Plain-text document sources:
■ ■ ■ ■ ■ ■ ■
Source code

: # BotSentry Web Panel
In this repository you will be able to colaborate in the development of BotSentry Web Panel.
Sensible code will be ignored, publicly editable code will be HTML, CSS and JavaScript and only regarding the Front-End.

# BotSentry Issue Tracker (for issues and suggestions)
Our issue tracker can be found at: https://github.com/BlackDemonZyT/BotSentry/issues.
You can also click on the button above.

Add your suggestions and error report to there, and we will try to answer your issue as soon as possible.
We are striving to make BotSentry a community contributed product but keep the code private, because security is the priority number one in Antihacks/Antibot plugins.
■ ■ ■ ■ ■ ■ ■
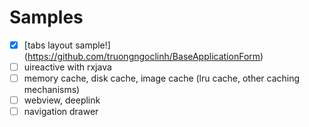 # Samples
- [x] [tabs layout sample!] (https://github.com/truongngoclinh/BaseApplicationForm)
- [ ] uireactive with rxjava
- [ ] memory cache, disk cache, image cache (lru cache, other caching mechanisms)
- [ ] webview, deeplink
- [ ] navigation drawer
■ ■ ■ ■ ■ ■ ■
Your answer is a single number: the count of lines in the records holding the string "github".

2